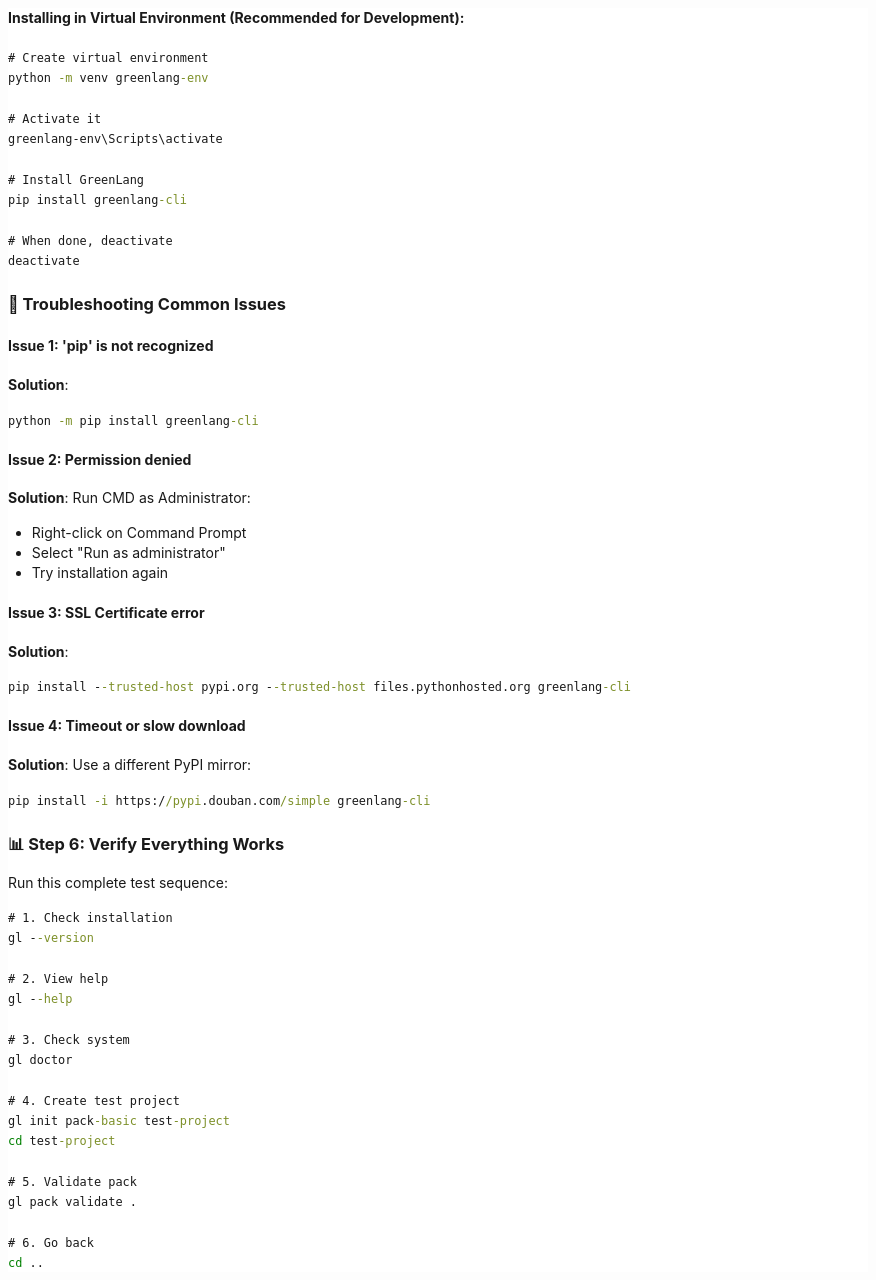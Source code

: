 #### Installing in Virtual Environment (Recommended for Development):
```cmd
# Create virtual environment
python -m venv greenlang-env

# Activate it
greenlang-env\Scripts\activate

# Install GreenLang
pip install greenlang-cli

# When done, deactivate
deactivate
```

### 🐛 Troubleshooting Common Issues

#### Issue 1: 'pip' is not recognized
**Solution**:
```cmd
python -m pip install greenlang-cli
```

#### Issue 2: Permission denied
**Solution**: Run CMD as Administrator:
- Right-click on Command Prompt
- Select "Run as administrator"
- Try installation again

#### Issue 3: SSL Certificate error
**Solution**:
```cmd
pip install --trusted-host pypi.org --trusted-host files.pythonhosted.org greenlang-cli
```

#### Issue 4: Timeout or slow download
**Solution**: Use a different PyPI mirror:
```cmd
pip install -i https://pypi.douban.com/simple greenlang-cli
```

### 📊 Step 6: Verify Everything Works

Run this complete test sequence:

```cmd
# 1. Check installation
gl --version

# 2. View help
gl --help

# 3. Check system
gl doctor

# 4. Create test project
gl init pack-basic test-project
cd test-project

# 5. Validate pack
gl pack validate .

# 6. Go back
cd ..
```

Your assignment
Skip every image and output the remaining records exactly.

Answer
Source code

: #### Installing in Virtual Environment (Recommended for Development):
```cmd
# Create virtual environment
python -m venv greenlang-env

# Activate it
greenlang-env\Scripts\activate

# Install GreenLang
pip install greenlang-cli

# When done, deactivate
deactivate
```

### 🐛 Troubleshooting Common Issues

#### Issue 1: 'pip' is not recognized
**Solution**:
```cmd
python -m pip install greenlang-cli
```

#### Issue 2: Permission denied
**Solution**: Run CMD as Administrator:
- Right-click on Command Prompt
- Select "Run as administrator"
- Try installation again

#### Issue 3: SSL Certificate error
**Solution**:
```cmd
pip install --trusted-host pypi.org --trusted-host files.pythonhosted.org greenlang-cli
```

#### Issue 4: Timeout or slow download
**Solution**: Use a different PyPI mirror:
```cmd
pip install -i https://pypi.douban.com/simple greenlang-cli
```

### 📊 Step 6: Verify Everything Works

Run this complete test sequence:

```cmd
# 1. Check installation
gl --version

# 2. View help
gl --help

# 3. Check system
gl doctor

# 4. Create test project
gl init pack-basic test-project
cd test-project

# 5. Validate pack
gl pack validate .

# 6. Go back
cd ..
```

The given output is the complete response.